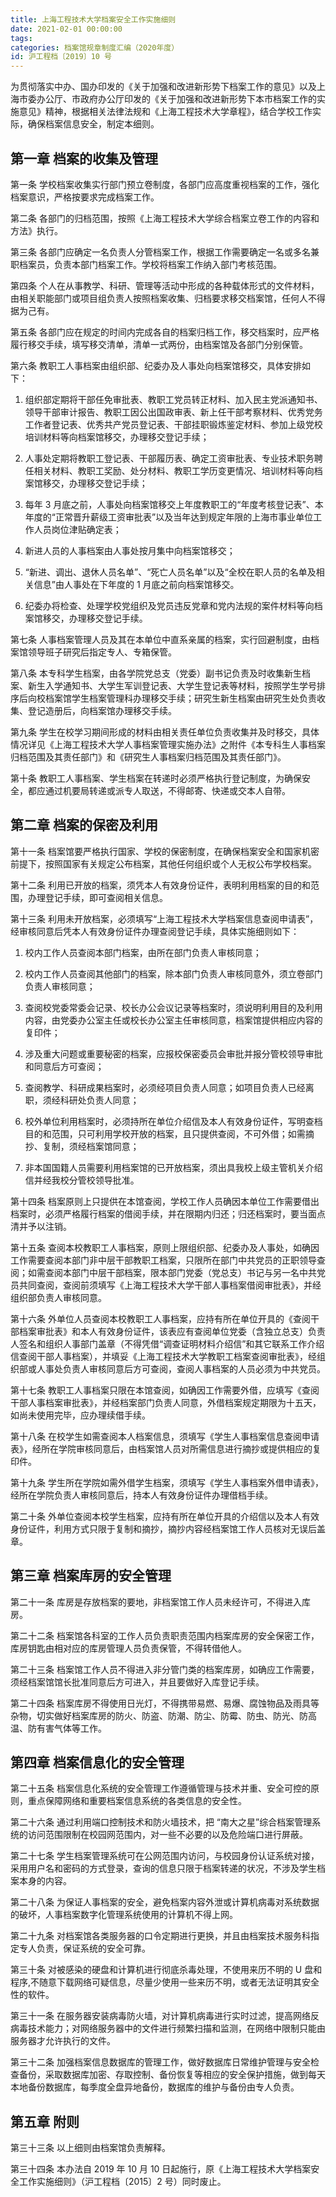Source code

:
 ```yaml
---
title: 上海工程技术大学档案安全工作实施细则
date: 2021-02-01 00:00:00
tags: 
categories: 档案馆规章制度汇编（2020年度）
id: 沪工程档〔2019〕10 号
---
```


为贯彻落实中办、国办印发的《关于加强和改进新形势下档案工作的意见》以及上海市委办公厅、市政府办公厅印发的《关于加强和改进新形势下本市档案工作的实施意见》精神，根据相关法律法规和《上海工程技术大学章程》，结合学校工作实际，确保档案信息安全，制定本细则。

## 第一章 档案的收集及管理

第一条 学校档案收集实行部门预立卷制度，各部门应高度重视档案的工作，强化档案意识，严格按要求完成档案工作。

第二条 各部门的归档范围，按照《上海工程技术大学综合档案立卷工作的内容和方法》执行。

第三条 各部门应确定一名负责人分管档案工作，根据工作需要确定一名或多名兼职档案员，负责本部门档案工作。学校将档案工作纳入部门考核范围。

第四条 个人在从事教学、科研、管理等活动中形成的各种载体形式的文件材料，由相关职能部门或项目组负责人按照档案收集、归档要求移交档案馆，任何人不得据为己有。

第五条 各部门应在规定的时间内完成各自的档案归档工作，移交档案时，应严格履行移交手续，填写移交清单，清单一式两份，由档案馆及各部门分别保管。

第六条 教职工人事档案由组织部、纪委办及人事处向档案馆移交，具体安排如下：

1. 组织部定期将干部任免审批表、教职工党员转正材料、加入民主党派通知书、领导干部审计报告、教职工因公出国政审表、新上任干部考察材料、优秀党务工作者登记表、优秀共产党员登记表、干部挂职锻炼鉴定材料、参加上级党校培训材料等向档案馆移交，办理移交登记手续；

2. 人事处定期将教职工登记表、干部履历表、确定工资审批表、专业技术职务聘任相关材料、教职工奖励、处分材料、教职工学历变更情况、培训材料等向档案馆移交，办理移交登记手续；

3. 每年 3 月底之前，人事处向档案馆移交上年度教职工的“年度考核登记表”、本年度的“正常晋升薪级工资审批表”以及当年达到规定年限的上海市事业单位工作人员岗位津贴确定表；

4. 新进人员的人事档案由人事处按月集中向档案馆移交；

5. “新进、调出、退休人员名单”、“死亡人员名单”以及“全校在职人员的名单及相关信息”由人事处在下年度的 1 月底之前向档案馆移交。

6. 纪委办将检查、处理学校党组织及党员违反党章和党内法规的案件材料等向档案馆移交，办理移交登记手续。

第七条 人事档案管理人员及其在本单位中直系亲属的档案，实行回避制度，由档案馆领导班子研究后指定专人、专箱保管。

第八条 本专科学生档案，由各学院党总支（党委）副书记负责及时收集新生档案、新生入学通知书、大学生军训登记表、大学生登记表等材料，按照学生学号排序后向校档案馆学生档案管理科办理移交手续；研究生新生档案由研究生处负责收集、登记造册后，向档案馆办理移交手续。

第九条 学生在校学习期间形成的材料由相关责任单位负责收集并及时移交，具体情况详见《上海工程技术大学人事档案管理实施办法》之附件《本专科生人事档案归档范围及其责任部门》和《研究生人事档案归档范围及其责任部门》。

第十条 教职工人事档案、学生档案在转递时必须严格执行登记制度，为确保安全，都应通过机要局转递或派专人取送，不得邮寄、快递或交本人自带。

## 第二章 档案的保密及利用

第十一条 档案馆要严格执行国家、学校的保密制度，在确保档案安全和国家机密前提下，按照国家有关规定公布档案，其他任何组织或个人无权公布学校档案。

第十二条 利用已开放的档案，须凭本人有效身份证件，表明利用档案的目的和范围，办理登记手续，即可查阅相关信息。

第十三条 利用未开放档案，必须填写“上海工程技术大学档案信息查阅申请表”，经审核同意后凭本人有效身份证件办理查阅登记手续，具体实施细则如下：

1. 校内工作人员查阅本部门档案，由所在部门负责人审核同意；

2. 校内工作人员查阅其他部门的档案，除本部门负责人审核同意外，须立卷部门负责人审核同意；

3. 查阅校党委常委会记录、校长办公会议记录等档案时，须说明利用目的及利用内容，由党委办公室主任或校长办公室主任审核同意，档案馆提供相应内容的复印件；

4. 涉及重大问题或重要秘密的档案，应报校保密委员会审批并报分管校领导审批和同意后方可查阅；

5. 查阅教学、科研成果档案时，必须经项目负责人同意；如项目负责人已经离职，须经科研处负责人同意；

7. 校外单位利用档案时，必须持所在单位介绍信及本人有效身份证件，写明查档目的和范围，只可利用学校开放的档案，且只提供查阅，不可外借；如需摘抄、复制，须经档案馆同意；

8. 非本国国籍人员需要利用档案馆的已开放档案，须出具我校上级主管机关介绍信并经我校分管校领导批准。

第十四条 档案原则上只提供在本馆查阅，学校工作人员确因本单位工作需要借出档案时，必须严格履行档案的借阅手续，并在限期内归还；归还档案时，要当面点清并予以注销。

第十五条 查阅本校教职工人事档案，原则上限组织部、纪委办及人事处，如确因工作需要查阅本部门非中层干部教职工档案，只限所在部门中共党员的正职领导查阅；如需查阅本部门中层干部档案，限本部门党委（党总支）书记与另一名中共党员共同查阅，查阅前须填写《上海工程技术大学干部人事档案借阅审批表》，并经组织部负责人审核同意。

第十六条 外单位人员查阅本校教职工人事档案，应持有所在单位开具的《查阅干部档案审批表》和本人有效身份证件，该表应有查阅单位党委（含独立总支）负责人签名和组织人事部门盖章（不得凭借“调查证明材料介绍信”和其它联系工作介绍信查阅干部人事档案），并填妥《上海工程技术大学教职工档案查阅审批表》，经组织部或人事处负责人审核同意后方可查阅，查阅人事档案的人员必须为中共党员。

第十七条 教职工人事档案只限在本馆查阅，如确因工作需要外借，应填写《查阅干部人事档案审批表》，并经档案部门负责人同意，外借档案规定期限为十五天，如尚未使用完毕，应办理续借手续。

第十八条 在校学生如需查阅本人档案信息，须填写《学生人事档案信息查阅申请表》，经所在学院审核同意后，由档案馆人员对所需信息进行摘抄或提供相应的复印件。

第十九条 学生所在学院如需外借学生档案，须填写《学生人事档案外借申请表》，经所在学院负责人审核同意后，持本人有效身份证件办理借档手续。

第二十条 外单位查阅本校学生档案，应持有所在单位开具的介绍信以及本人有效身份证件，利用方式只限于复制和摘抄，摘抄内容经档案馆工作人员核对无误后盖章。

## 第三章 档案库房的安全管理

第二十一条 库房是存放档案的要地，非档案馆工作人员未经许可，不得进入库房。

第二十二条 档案馆各科室的工作人员负责职责范围内档案库房的安全保密工作，库房钥匙由相对应的库房管理人员负责保管，不得转借他人。

第二十三条 档案馆工作人员不得进入非分管门类的档案库房，如确应工作需要，须经档案馆馆长批准同意后方可进入，并且要做好入库登记手续。

第二十四条 档案库房不得使用日光灯，不得携带易燃、易爆、腐蚀物品及雨具等杂物，切实做好档案库房的防火、防盗、防潮、防尘、防霉、防虫、防光、防高温、防有害气体等工作。

## 第四章 档案信息化的安全管理

第二十五条 档案信息化系统的安全管理工作遵循管理与技术并重、安全可控的原则，重点保障网络和重要档案信息系统的各类信息的安全性。

第二十六条 通过利用端口控制技术和防火墙技术，把 “南大之星”综合档案管理系统的访问范围限制在校园网范围内，对一些不必要的以及危险端口进行屏蔽。

第二十七条 学生档案管理系统可在公网范围内访问，与校园身份认证系统对接，采用用户名和密码的方式登录，查询的信息只限于档案转递的状况，不涉及学生档案本身的内容。

第二十八条 为保证人事档案的安全，避免档案内容外泄或计算机病毒对系统数据的破坏，人事档案数字化管理系统使用的计算机不得上网。

第二十九条 对档案馆各类服务器的口令定期进行更换，并且由档案技术服务科指定专人负责，保证系统的安全可靠。

第三十条 对被感染的硬盘和计算机进行彻底杀毒处理，不使用来历不明的 U 盘和程序,不随意下载网络可疑信息，尽量少使用一些来历不明，或者无法证明其安全性的软件。

第三十一条 在服务器安装病毒防火墙，对计算机病毒进行实时过滤，提高网络反病毒技术能力；对网络服务器中的文件进行频繁扫描和监测，在网络中限制只能由服务器才允许执行的文件。

第三十二条 加强档案信息数据库的管理工作，做好数据库日常维护管理与安全检查备份，采取数据库加密、存取控制、备份恢复等相应的安全保护措施，做到每天本地备份数据库，每季度全盘异地备份，数据库的维护与备份由专人负责。

## 第五章 附则

第三十三条 以上细则由档案馆负责解释。

第三十四条 本办法自 2019 年 10 月 10 日起施行，原《上海工程技术大学档案安全工作实施细则》（沪工程档〔2015〕2 号）同时废止。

========

**WHAT TO PRODUCE:** Your job is to copy out every line from the records above that has the word "办理移交登记手续".

**REPLY TO THE EXERCISE:**
1. 组织部定期将干部任免审批表、教职工党员转正材料、加入民主党派通知书、领导干部审计报告、教职工因公出国政审表、新上任干部考察材料、优秀党务工作者登记表、优秀共产党员登记表、干部挂职锻炼鉴定材料、参加上级党校培训材料等向档案馆移交，办理移交登记手续；
2. 人事处定期将教职工登记表、干部履历表、确定工资审批表、专业技术职务聘任相关材料、教职工奖励、处分材料、教职工学历变更情况、培训材料等向档案馆移交，办理移交登记手续；
6. 纪委办将检查、处理学校党组织及党员违反党章和党内法规的案件材料等向档案馆移交，办理移交登记手续。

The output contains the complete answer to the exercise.